▶ AIM OF THE EXERCISE
Would you please transcribe, exactly as written, the lines of the entries below starting at the one that holds "This paper was" and ending at the one that holds "Scientific and Technological", both included?

(Source records)
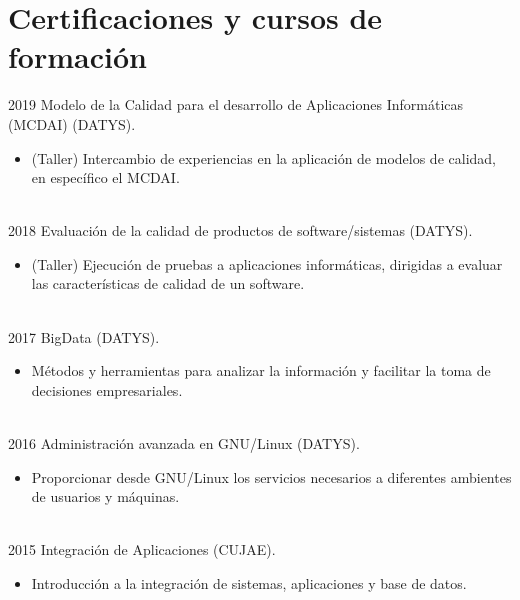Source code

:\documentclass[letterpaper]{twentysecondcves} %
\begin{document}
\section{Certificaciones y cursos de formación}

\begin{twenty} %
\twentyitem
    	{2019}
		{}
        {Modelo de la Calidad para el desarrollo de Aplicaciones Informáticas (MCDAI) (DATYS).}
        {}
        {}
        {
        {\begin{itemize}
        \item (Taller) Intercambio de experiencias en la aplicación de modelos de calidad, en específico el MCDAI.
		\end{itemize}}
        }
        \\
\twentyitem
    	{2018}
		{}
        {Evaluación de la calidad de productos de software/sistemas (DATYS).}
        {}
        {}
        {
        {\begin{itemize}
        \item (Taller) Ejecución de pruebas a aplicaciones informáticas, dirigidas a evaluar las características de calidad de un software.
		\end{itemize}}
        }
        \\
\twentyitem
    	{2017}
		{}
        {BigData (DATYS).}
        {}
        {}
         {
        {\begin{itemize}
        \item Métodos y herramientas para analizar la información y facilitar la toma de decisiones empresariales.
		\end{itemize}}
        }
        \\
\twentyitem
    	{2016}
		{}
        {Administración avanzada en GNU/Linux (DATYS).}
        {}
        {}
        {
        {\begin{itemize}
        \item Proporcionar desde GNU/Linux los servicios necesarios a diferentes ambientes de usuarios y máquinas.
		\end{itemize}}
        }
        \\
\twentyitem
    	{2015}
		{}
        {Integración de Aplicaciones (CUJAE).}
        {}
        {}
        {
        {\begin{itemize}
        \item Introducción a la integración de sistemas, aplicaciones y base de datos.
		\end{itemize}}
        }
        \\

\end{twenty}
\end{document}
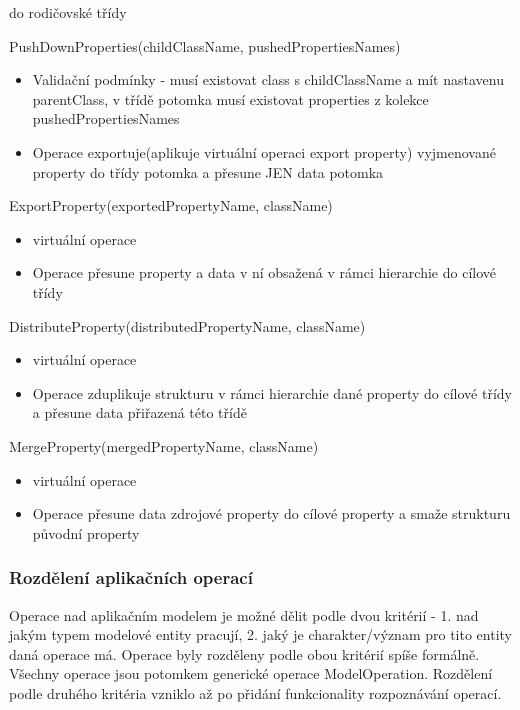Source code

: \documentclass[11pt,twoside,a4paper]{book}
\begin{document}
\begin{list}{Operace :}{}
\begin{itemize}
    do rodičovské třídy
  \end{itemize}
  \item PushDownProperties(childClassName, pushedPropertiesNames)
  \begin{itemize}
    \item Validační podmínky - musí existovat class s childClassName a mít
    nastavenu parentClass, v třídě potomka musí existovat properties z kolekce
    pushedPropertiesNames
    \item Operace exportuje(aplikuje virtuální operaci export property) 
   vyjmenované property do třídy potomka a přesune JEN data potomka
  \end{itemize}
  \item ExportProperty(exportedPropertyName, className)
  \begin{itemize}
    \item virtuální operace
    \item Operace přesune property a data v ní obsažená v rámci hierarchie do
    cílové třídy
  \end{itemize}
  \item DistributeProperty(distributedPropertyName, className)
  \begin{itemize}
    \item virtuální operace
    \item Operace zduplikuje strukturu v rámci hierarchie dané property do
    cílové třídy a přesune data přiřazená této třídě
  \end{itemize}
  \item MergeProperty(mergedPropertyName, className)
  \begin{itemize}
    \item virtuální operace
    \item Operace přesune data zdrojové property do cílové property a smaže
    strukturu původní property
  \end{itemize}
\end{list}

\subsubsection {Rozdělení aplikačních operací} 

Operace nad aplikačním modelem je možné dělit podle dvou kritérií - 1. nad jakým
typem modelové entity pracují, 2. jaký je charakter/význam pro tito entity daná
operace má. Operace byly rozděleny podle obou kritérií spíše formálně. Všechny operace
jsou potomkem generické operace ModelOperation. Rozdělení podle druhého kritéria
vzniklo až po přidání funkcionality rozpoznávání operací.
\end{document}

...

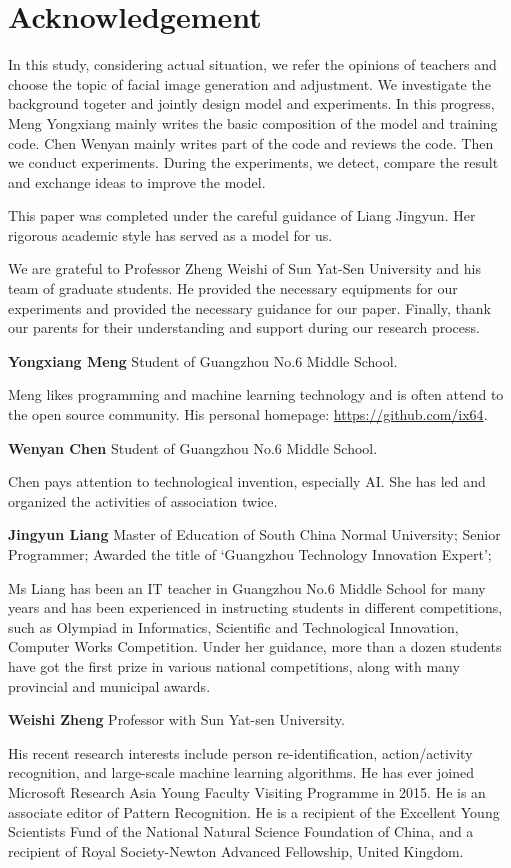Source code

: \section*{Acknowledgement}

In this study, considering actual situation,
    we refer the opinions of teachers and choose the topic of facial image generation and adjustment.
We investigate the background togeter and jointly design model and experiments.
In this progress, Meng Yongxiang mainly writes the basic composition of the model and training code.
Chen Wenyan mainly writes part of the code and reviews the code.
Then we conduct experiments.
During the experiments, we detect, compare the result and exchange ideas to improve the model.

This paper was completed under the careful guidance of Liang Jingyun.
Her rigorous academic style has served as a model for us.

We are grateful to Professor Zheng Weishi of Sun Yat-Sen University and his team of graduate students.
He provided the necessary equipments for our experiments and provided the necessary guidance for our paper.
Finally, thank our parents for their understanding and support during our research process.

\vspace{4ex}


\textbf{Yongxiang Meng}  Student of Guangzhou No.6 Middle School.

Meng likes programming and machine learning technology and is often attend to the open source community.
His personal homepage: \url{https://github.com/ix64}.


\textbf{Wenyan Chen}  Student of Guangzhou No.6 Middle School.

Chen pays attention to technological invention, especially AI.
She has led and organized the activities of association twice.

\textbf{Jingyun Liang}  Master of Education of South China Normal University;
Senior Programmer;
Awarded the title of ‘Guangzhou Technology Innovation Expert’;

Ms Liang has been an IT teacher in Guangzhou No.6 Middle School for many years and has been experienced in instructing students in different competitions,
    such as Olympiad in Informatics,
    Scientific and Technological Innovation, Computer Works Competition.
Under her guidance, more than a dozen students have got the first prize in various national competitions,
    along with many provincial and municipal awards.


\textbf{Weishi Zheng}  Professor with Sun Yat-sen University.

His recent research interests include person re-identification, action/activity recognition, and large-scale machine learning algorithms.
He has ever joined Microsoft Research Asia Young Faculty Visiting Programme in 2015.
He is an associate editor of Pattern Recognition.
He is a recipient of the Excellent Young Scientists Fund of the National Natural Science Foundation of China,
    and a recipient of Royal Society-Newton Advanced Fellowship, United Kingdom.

==

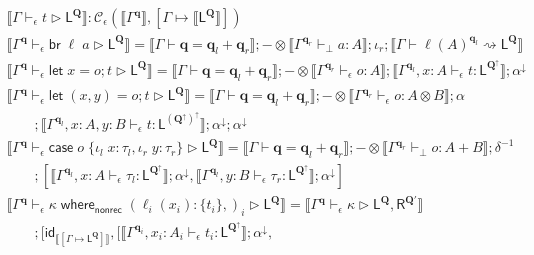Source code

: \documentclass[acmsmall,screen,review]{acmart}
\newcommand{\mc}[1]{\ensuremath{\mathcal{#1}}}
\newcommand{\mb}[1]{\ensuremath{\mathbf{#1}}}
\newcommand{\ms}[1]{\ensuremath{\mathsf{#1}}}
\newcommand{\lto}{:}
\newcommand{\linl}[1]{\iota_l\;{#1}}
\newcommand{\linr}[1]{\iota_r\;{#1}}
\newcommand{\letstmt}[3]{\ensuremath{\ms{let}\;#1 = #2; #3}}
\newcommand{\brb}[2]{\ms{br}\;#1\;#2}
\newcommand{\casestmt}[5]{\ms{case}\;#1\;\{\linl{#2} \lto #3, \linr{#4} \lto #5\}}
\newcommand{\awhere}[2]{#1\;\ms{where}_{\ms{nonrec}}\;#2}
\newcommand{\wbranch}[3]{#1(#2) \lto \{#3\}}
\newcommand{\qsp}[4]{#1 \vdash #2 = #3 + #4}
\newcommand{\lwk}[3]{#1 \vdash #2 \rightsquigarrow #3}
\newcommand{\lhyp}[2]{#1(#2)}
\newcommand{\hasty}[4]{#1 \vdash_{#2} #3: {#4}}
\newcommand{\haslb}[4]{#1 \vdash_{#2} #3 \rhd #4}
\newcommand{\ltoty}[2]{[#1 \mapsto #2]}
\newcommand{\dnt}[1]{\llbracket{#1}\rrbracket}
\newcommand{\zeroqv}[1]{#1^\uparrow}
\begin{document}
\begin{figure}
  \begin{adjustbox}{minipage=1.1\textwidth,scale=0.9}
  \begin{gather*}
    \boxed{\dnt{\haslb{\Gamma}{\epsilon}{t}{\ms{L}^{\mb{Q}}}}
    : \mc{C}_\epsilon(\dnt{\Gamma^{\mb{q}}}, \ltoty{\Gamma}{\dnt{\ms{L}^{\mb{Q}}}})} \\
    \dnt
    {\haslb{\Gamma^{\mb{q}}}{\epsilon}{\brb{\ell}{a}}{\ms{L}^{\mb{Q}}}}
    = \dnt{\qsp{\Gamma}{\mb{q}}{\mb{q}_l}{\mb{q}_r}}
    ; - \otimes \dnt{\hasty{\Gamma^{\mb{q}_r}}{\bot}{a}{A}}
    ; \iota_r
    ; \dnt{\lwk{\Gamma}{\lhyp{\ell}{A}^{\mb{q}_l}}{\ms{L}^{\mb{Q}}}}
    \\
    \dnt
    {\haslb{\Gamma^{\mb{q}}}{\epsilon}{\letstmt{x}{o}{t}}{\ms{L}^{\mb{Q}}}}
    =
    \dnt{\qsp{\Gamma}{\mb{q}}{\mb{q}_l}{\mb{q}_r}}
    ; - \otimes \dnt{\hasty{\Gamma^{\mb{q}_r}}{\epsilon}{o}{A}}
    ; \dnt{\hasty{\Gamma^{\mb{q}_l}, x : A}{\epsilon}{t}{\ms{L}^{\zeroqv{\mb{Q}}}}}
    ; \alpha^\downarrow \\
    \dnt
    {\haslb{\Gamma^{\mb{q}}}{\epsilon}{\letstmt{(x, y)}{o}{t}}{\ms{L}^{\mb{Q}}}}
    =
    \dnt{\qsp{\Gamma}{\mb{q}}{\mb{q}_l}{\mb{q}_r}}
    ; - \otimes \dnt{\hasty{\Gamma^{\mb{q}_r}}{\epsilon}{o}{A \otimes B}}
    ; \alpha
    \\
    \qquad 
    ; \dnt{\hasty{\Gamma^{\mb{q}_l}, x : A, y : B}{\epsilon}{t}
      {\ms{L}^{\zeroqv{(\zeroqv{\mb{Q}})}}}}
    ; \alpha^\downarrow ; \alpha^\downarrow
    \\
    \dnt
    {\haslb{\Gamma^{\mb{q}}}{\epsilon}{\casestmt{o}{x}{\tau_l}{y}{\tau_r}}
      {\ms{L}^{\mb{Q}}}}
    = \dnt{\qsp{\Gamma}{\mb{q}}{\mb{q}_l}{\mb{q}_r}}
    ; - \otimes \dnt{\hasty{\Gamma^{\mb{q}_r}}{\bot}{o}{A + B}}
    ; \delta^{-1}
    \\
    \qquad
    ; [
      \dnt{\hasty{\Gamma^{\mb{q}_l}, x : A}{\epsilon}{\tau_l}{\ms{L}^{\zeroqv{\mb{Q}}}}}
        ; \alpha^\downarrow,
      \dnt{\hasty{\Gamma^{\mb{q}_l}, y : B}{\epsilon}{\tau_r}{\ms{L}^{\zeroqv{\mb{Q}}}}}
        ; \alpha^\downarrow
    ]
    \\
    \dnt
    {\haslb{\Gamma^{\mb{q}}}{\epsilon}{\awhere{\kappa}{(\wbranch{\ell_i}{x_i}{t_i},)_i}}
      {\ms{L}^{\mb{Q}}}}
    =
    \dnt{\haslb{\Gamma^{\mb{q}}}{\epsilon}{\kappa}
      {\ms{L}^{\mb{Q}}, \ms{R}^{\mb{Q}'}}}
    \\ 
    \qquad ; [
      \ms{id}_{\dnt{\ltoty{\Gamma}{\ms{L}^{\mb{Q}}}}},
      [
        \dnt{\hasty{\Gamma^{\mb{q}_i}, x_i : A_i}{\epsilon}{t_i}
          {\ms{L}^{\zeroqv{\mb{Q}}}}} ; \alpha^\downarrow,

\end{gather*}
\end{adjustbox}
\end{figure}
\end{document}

▶ YOUR RESPONSE
This paper was completed under the careful guidance of Liang Jingyun.
Her rigorous academic style has served as a model for us.

We are grateful to Professor Zheng Weishi of Sun Yat-Sen University and his team of graduate students.
He provided the necessary equipments for our experiments and provided the necessary guidance for our paper.
Finally, thank our parents for their understanding and support during our research process.

\vspace{4ex}


\textbf{Yongxiang Meng}  Student of Guangzhou No.6 Middle School.

Meng likes programming and machine learning technology and is often attend to the open source community.
His personal homepage: \url{https://github.com/ix64}.


\textbf{Wenyan Chen}  Student of Guangzhou No.6 Middle School.

Chen pays attention to technological invention, especially AI.
She has led and organized the activities of association twice.

\textbf{Jingyun Liang}  Master of Education of South China Normal University;
Senior Programmer;
Awarded the title of ‘Guangzhou Technology Innovation Expert’;

Ms Liang has been an IT teacher in Guangzhou No.6 Middle School for many years and has been experienced in instructing students in different competitions,
    such as Olympiad in Informatics,
    Scientific and Technological Innovation, Computer Works Competition.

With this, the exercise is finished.